■ **Description of the task**
Copy out all lines from the entries below in which "public" occurs.
-------- Provided material --------
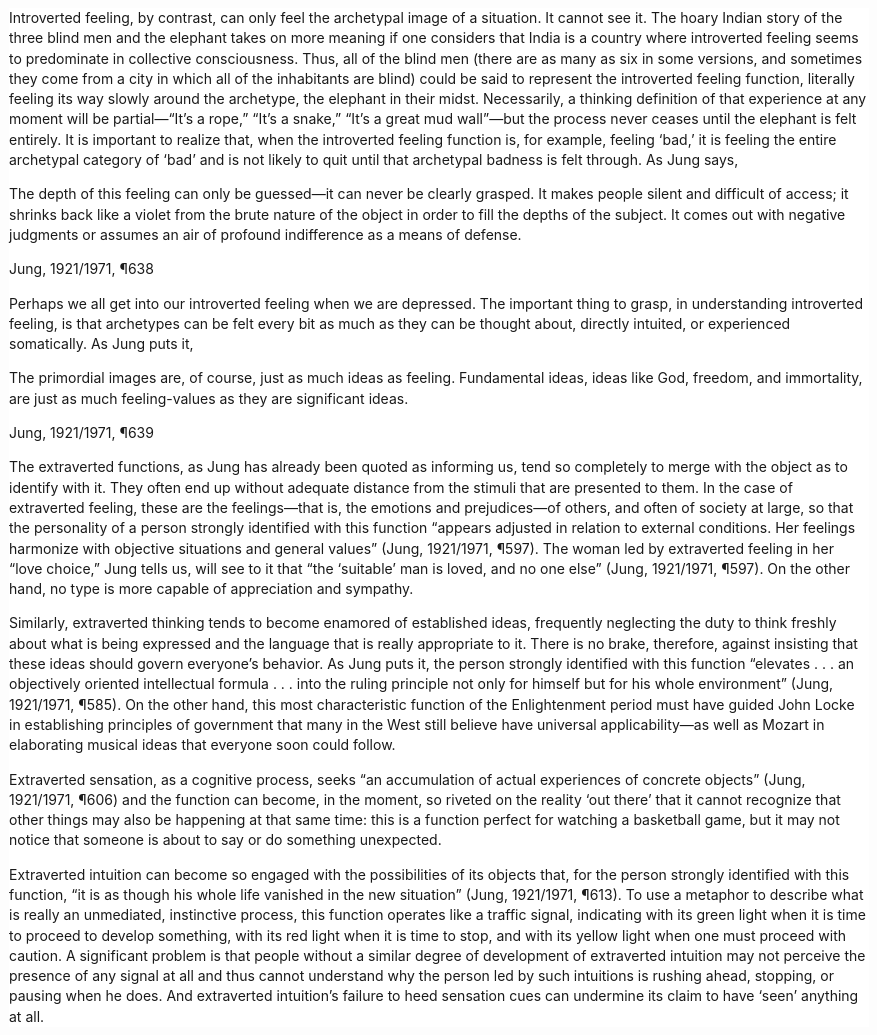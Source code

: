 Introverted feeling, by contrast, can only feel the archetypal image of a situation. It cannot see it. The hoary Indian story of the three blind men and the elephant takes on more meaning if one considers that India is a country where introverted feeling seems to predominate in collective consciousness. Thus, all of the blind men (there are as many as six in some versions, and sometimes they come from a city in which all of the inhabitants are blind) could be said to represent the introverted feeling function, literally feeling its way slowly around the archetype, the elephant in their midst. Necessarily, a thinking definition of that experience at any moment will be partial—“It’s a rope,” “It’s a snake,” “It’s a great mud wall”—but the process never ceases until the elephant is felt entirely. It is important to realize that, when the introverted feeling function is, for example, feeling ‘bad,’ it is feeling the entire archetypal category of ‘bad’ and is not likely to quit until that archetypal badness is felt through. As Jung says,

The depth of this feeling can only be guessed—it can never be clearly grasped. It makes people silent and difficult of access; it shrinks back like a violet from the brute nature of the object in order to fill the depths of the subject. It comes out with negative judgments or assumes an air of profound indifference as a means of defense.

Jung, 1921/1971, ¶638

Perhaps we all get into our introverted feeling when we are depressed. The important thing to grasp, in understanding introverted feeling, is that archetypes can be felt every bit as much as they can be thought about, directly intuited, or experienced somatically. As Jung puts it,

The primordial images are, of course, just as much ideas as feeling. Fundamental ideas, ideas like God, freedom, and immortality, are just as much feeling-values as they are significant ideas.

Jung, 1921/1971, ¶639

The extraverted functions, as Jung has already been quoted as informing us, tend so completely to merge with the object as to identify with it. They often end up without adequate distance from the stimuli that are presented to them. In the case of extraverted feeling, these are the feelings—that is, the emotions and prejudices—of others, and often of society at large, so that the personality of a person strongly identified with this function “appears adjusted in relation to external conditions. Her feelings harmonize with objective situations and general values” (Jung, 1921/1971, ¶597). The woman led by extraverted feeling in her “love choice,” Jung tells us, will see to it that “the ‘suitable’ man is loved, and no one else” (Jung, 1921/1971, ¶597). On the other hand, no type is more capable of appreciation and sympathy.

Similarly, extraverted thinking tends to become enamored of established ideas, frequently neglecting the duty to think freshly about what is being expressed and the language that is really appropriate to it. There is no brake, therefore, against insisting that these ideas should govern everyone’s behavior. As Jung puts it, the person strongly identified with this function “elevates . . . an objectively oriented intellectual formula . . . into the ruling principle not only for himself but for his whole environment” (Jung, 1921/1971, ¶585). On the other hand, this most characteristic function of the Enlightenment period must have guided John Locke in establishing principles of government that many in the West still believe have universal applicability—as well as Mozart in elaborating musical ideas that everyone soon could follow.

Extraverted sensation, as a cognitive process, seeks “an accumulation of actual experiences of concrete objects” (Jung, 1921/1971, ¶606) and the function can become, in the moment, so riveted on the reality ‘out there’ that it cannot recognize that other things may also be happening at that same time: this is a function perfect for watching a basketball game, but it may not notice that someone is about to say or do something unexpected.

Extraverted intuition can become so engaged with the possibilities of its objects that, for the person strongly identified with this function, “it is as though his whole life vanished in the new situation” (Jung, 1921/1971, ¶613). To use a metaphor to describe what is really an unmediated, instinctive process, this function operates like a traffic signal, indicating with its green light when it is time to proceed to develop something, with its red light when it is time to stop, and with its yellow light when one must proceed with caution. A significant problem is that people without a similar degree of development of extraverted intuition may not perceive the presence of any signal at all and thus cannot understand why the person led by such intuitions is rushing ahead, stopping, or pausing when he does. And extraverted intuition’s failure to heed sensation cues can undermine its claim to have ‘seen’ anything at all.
--------
-------- Provided material --------
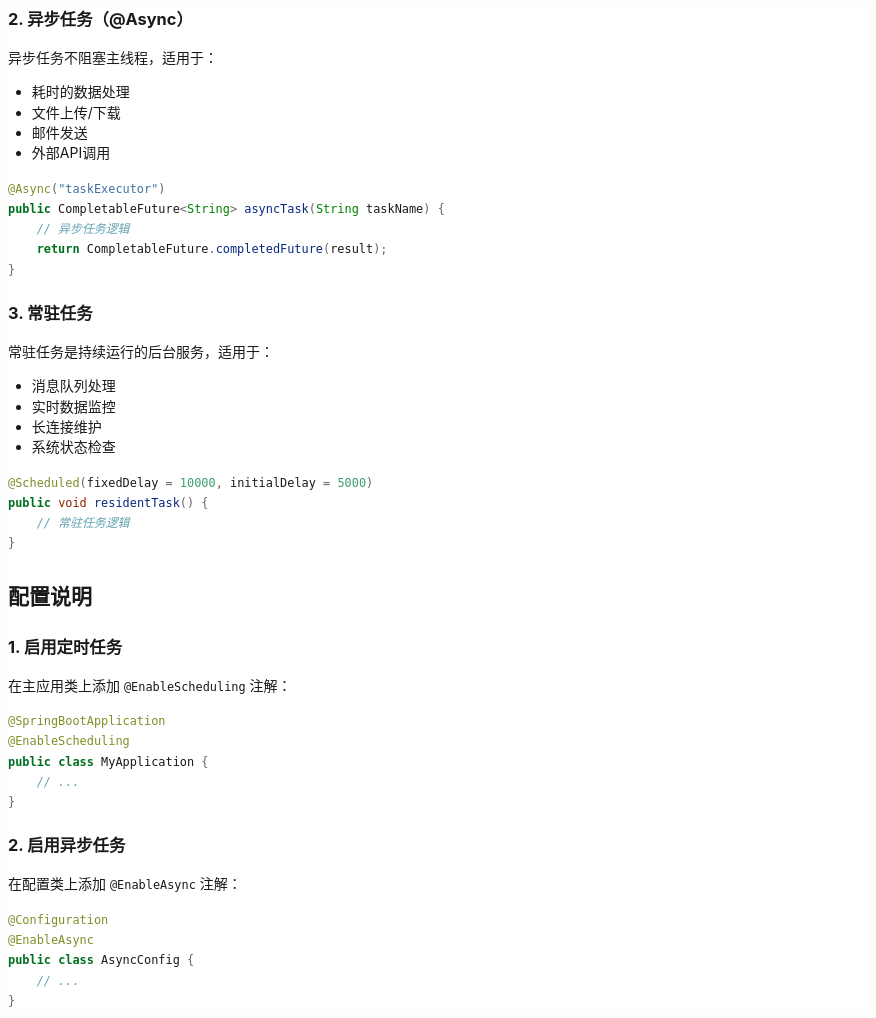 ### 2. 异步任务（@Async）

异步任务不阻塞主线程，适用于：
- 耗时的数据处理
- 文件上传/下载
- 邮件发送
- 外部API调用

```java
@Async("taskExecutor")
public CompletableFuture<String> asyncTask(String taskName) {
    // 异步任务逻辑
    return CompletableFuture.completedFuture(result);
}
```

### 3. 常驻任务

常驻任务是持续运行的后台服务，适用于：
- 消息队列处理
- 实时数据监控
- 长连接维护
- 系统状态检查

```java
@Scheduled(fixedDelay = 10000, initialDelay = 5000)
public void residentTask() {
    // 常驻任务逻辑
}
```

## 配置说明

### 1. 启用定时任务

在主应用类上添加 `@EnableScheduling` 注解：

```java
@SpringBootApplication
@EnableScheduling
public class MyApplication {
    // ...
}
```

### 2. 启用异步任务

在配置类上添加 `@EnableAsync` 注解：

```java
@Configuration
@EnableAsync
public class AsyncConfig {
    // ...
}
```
--------
■ **Task answer**
public CompletableFuture<String> asyncTask(String taskName) {
public void residentTask() {
public class MyApplication {
public class AsyncConfig {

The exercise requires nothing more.